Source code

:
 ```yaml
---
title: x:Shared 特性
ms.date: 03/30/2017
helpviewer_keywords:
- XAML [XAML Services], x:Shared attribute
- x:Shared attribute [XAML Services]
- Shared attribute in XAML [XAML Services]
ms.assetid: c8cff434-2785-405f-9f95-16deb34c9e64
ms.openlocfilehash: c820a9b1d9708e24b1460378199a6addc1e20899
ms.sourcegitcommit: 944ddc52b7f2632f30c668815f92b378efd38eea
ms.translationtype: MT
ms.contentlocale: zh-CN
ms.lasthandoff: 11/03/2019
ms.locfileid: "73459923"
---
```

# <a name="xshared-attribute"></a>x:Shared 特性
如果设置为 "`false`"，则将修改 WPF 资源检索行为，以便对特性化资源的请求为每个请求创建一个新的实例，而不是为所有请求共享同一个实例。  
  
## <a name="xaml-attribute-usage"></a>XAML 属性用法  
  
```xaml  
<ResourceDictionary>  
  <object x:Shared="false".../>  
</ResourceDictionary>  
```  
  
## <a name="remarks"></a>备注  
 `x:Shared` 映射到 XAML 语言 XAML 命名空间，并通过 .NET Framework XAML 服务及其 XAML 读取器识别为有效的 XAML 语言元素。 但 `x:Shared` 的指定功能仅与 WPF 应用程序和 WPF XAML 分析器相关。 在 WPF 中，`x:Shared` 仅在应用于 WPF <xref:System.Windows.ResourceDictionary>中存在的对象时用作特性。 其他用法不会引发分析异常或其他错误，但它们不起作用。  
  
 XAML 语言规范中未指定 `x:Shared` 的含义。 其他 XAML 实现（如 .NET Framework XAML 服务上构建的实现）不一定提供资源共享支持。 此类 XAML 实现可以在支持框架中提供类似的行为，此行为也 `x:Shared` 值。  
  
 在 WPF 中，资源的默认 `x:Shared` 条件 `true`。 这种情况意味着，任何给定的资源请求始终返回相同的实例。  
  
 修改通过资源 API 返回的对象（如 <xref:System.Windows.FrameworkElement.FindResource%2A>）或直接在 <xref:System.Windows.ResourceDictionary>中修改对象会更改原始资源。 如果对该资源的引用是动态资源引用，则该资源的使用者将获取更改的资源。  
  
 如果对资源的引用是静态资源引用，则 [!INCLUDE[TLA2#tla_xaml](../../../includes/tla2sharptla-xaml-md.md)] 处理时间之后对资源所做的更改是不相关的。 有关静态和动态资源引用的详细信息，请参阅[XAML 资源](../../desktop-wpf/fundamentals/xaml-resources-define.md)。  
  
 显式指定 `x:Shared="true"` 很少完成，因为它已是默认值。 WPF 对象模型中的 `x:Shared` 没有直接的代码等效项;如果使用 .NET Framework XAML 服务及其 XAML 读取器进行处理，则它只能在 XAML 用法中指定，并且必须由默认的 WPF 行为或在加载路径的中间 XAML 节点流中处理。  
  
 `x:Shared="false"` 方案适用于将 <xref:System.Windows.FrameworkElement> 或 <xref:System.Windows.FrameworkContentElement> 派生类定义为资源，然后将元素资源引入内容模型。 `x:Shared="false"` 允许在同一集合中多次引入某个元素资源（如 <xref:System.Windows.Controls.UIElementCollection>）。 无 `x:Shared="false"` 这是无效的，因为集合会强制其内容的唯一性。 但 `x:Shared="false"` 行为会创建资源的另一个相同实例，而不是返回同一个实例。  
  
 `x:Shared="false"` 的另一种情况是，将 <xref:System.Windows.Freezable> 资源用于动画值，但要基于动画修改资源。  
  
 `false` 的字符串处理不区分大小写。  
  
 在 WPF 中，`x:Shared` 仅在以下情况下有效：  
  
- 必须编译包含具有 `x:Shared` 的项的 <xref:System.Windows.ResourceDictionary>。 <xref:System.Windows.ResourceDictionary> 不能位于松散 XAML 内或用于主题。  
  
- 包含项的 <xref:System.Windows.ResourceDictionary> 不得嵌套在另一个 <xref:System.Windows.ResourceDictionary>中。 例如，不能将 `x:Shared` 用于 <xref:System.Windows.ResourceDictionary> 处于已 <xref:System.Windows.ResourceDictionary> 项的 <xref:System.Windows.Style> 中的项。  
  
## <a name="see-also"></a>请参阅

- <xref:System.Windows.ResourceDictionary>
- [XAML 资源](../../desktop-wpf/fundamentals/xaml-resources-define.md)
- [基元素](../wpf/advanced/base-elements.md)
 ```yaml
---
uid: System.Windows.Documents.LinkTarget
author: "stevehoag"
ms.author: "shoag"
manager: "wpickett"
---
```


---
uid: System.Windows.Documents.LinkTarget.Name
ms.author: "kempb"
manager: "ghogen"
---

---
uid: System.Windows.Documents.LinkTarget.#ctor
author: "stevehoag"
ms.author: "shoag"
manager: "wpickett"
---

| Exercise prompt |
For this exercise, gather every line of the data that contains the word "FrameworkElement".

| Answer space |
 修改通过资源 API 返回的对象（如 <xref:System.Windows.FrameworkElement.FindResource%2A>）或直接在 <xref:System.Windows.ResourceDictionary>中修改对象会更改原始资源。 如果对该资源的引用是动态资源引用，则该资源的使用者将获取更改的资源。  
 `x:Shared="false"` 方案适用于将 <xref:System.Windows.FrameworkElement> 或 <xref:System.Windows.FrameworkContentElement> 派生类定义为资源，然后将元素资源引入内容模型。 `x:Shared="false"` 允许在同一集合中多次引入某个元素资源（如 <xref:System.Windows.Controls.UIElementCollection>）。 无 `x:Shared="false"` 这是无效的，因为集合会强制其内容的唯一性。 但 `x:Shared="false"` 行为会创建资源的另一个相同实例，而不是返回同一个实例。  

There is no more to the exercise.